**Aim of the task**.
Reproduce, from the lines below, exactly the stretch that begins at the line containing "j) der Ressourceneffizienz und" and ends at the line containing "2. Konzepte für", both included.

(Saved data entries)
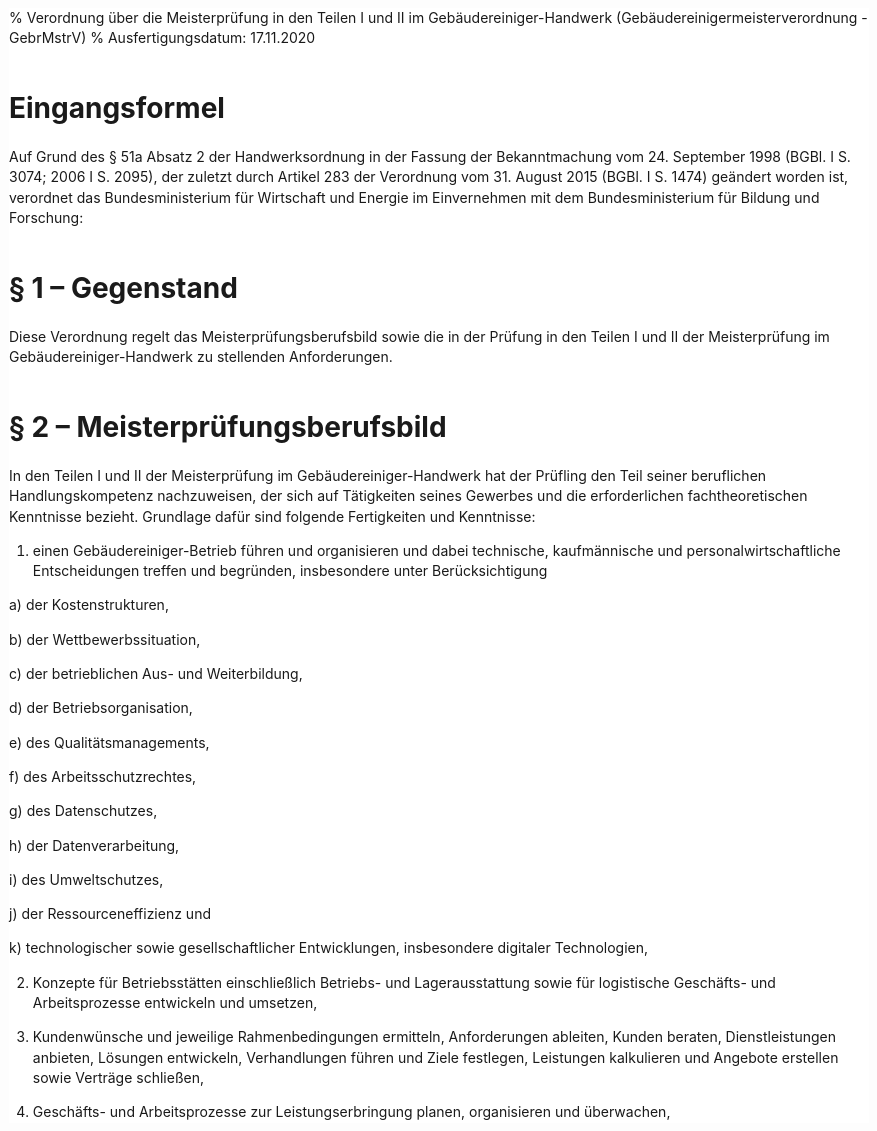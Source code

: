 % Verordnung über die Meisterprüfung in den Teilen I und II im Gebäudereiniger-Handwerk  (Gebäudereinigermeisterverordnung - GebrMstrV)
% Ausfertigungsdatum: 17.11.2020
 
# Eingangsformel

Auf Grund des § 51a Absatz 2 der Handwerksordnung in der Fassung der Bekanntmachung vom 24. September 1998 (BGBl. I S. 3074; 2006 I S. 2095), der zuletzt durch Artikel 283 der Verordnung vom 31. August 2015 (BGBl. I S. 1474) geändert worden ist, verordnet das Bundesministerium für Wirtschaft und Energie im Einvernehmen mit dem Bundesministerium für Bildung und Forschung:

# § 1 – Gegenstand

Diese Verordnung regelt das Meisterprüfungsberufsbild sowie die in der Prüfung in den Teilen I und II der Meisterprüfung im Gebäudereiniger-Handwerk zu stellenden Anforderungen.

# § 2 – Meisterprüfungsberufsbild

In den Teilen I und II der Meisterprüfung im Gebäudereiniger-Handwerk hat der Prüfling den Teil seiner beruflichen Handlungskompetenz nachzuweisen, der sich auf Tätigkeiten seines Gewerbes und die erforderlichen fachtheoretischen Kenntnisse bezieht. Grundlage dafür sind folgende Fertigkeiten und Kenntnisse:

1. einen Gebäudereiniger-Betrieb führen und organisieren und dabei technische, kaufmännische und personalwirtschaftliche Entscheidungen treffen und begründen, insbesondere unter Berücksichtigung

a) der Kostenstrukturen,

b) der Wettbewerbssituation,

c) der betrieblichen Aus- und Weiterbildung,

d) der Betriebsorganisation,

e) des Qualitätsmanagements,

f) des Arbeitsschutzrechtes,

g) des Datenschutzes,

h) der Datenverarbeitung,

i) des Umweltschutzes,

j) der Ressourceneffizienz und

k) technologischer sowie gesellschaftlicher Entwicklungen, insbesondere digitaler Technologien,

2. Konzepte für Betriebsstätten einschließlich Betriebs- und Lagerausstattung sowie für logistische Geschäfts- und Arbeitsprozesse entwickeln und umsetzen,

3. Kundenwünsche und jeweilige Rahmenbedingungen ermitteln, Anforderungen ableiten, Kunden beraten, Dienstleistungen anbieten, Lösungen entwickeln, Verhandlungen führen und Ziele festlegen, Leistungen kalkulieren und Angebote erstellen sowie Verträge schließen,

4. Geschäfts- und Arbeitsprozesse zur Leistungserbringung planen, organisieren und überwachen,
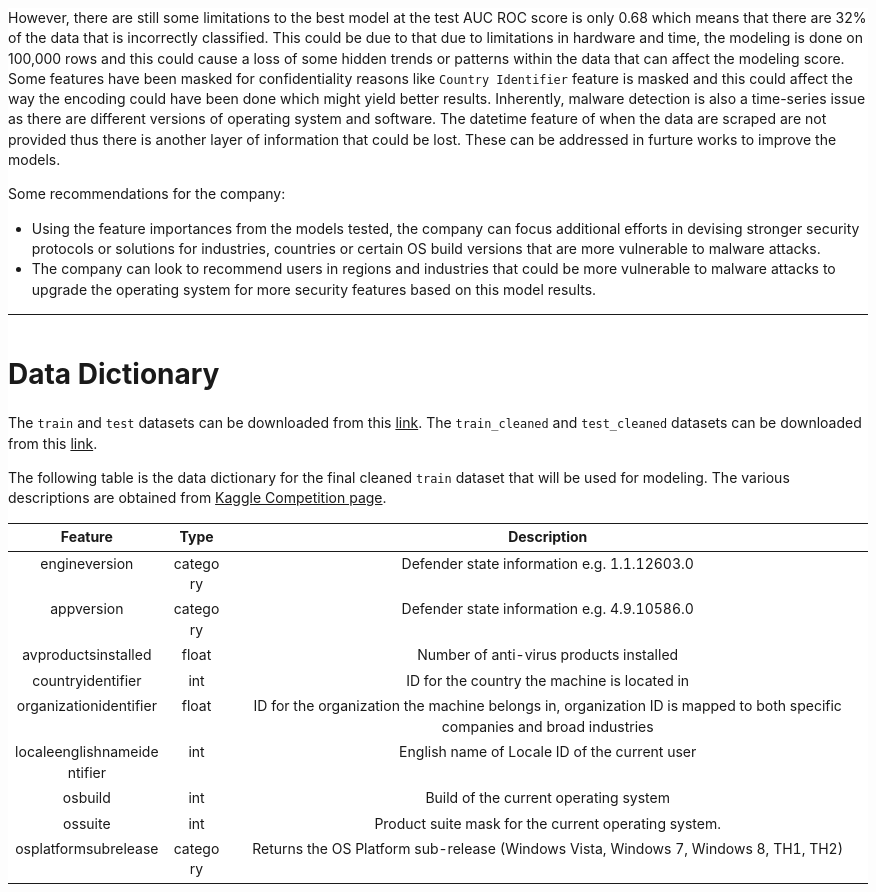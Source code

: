 However, there are still some limitations to the best model at the test AUC ROC score is only 0.68 which means that there are 32% of the data that is incorrectly classified. This could be due to that due to limitations in hardware and time, the modeling is done on 100,000 rows and this could cause a loss of some hidden trends or patterns within the data that can affect the modeling score. Some features have been masked for confidentiality reasons like `Country Identifier` feature is masked and this could affect the way the encoding could have been done which might yield better results. Inherently, malware detection is also a time-series issue as there are different versions of operating system and software. The datetime feature of when the data are scraped are not provided thus there is another layer of information that could be lost. These can be addressed in furture works to improve the models. 

Some recommendations for the company:
- Using the feature importances from the models tested, the company can focus additional efforts in devising stronger security protocols or solutions for industries, countries or certain OS build versions that are more vulnerable to malware attacks. 
- The company can look to recommend users in regions and industries that could be more vulnerable to malware attacks to upgrade the operating system for more security features based on this model results.

***
# Data Dictionary

The `train` and `test` datasets can be downloaded from this [link](https://www.kaggle.com/c/microsoft-malware-prediction/data).  The `train_cleaned` and `test_cleaned` datasets can be downloaded from this [link](https://drive.google.com/drive/folders/1VGJ_zgwIYW1QNhXLvoKGSUiC1HZ5uSHM?usp=sharing).

The following table is the data dictionary for the final cleaned `train` dataset that will be used for modeling. The various descriptions are obtained from [Kaggle Competition page](https://www.kaggle.com/c/microsoft-malware-prediction/data).

|              **Feature**              | **Type** |                                                                                                                                        **Description**                                                                                                                                       |
|:-------------------------------------:|:--------:|:--------------------------------------------------------------------------------------------------------------------------------------------------------------------------------------------------------------------------------------------------------------------------------------------:|
|             engineversion             | category | Defender state information e.g. 1.1.12603.0                                                                                                                                                                                                                                                  |
|               appversion              | category | Defender state information e.g. 4.9.10586.0                                                                                                                                                                                                                                                  |
|          avproductsinstalled          |   float  | Number of anti-virus products installed                                                                                                                                                                                                                                                      |
|           countryidentifier           |    int   | ID for the country the machine is located in                                                                                                                                                                                                                                                 |
|         organizationidentifier        |   float  | ID for the organization the machine belongs in, organization ID is mapped to both specific companies and broad industries                                                                                                                                                                    |
|      localeenglishnameidentifier      |    int   | English name of Locale ID of the current user                                                                                                                                                                                                                                                |
|                osbuild                |    int   | Build of the current operating system                                                                                                                                                                                                                                                        |
|                ossuite                |    int   | Product suite mask for the current operating system.                                                                                                                                                                                                                                         |
|          osplatformsubrelease         | category | Returns the OS Platform sub-release (Windows Vista, Windows 7, Windows 8, TH1, TH2)                                                                                                                                                                                                          |
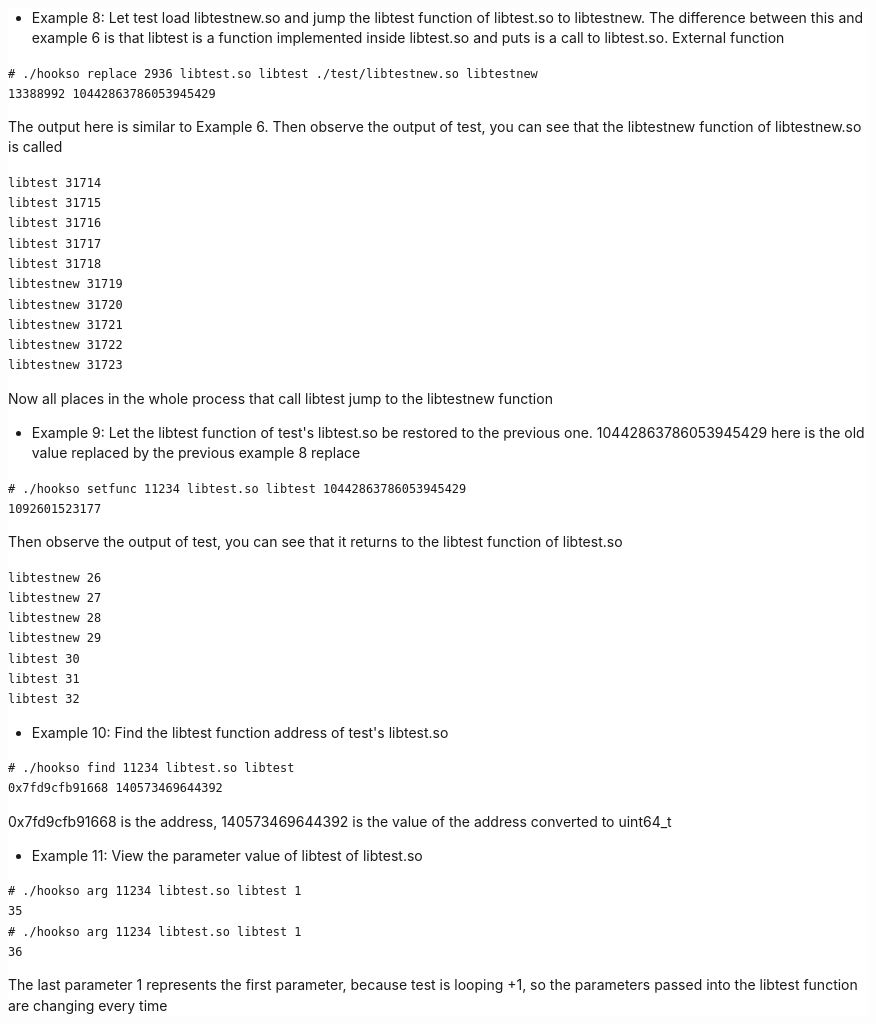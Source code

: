 * Example 8: Let test load libtestnew.so and jump the libtest function of libtest.so to libtestnew. The difference between this and example 6 is that libtest is a function implemented inside libtest.so and puts is a call to libtest.so. External function
```
# ./hookso replace 2936 libtest.so libtest ./test/libtestnew.so libtestnew
13388992 10442863786053945429
```
The output here is similar to Example 6. Then observe the output of test, you can see that the libtestnew function of libtestnew.so is called
```
libtest 31714
libtest 31715
libtest 31716
libtest 31717
libtest 31718
libtestnew 31719
libtestnew 31720
libtestnew 31721
libtestnew 31722
libtestnew 31723
```
Now all places in the whole process that call libtest jump to the libtestnew function

* Example 9: Let the libtest function of test's libtest.so be restored to the previous one. 10442863786053945429 here is the old value replaced by the previous example 8 replace
```
# ./hookso setfunc 11234 libtest.so libtest 10442863786053945429
1092601523177
```
Then observe the output of test, you can see that it returns to the libtest function of libtest.so
```
libtestnew 26
libtestnew 27
libtestnew 28
libtestnew 29
libtest 30
libtest 31
libtest 32
```

* Example 10: Find the libtest function address of test's libtest.so
```
# ./hookso find 11234 libtest.so libtest
0x7fd9cfb91668 140573469644392
```
0x7fd9cfb91668 is the address, 140573469644392 is the value of the address converted to uint64_t

* Example 11: View the parameter value of libtest of libtest.so
```
# ./hookso arg 11234 libtest.so libtest 1
35
# ./hookso arg 11234 libtest.so libtest 1
36
```
The last parameter 1 represents the first parameter, because test is looping +1, so the parameters passed into the libtest function are changing every time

**Exercise answer**.
j) der Ressourceneffizienz und

k) technologischer sowie gesellschaftlicher Entwicklungen, insbesondere digitaler Technologien,

2. Konzepte für Betriebsstätten einschließlich Betriebs- und Lagerausstattung sowie für logistische Geschäfts- und Arbeitsprozesse entwickeln und umsetzen,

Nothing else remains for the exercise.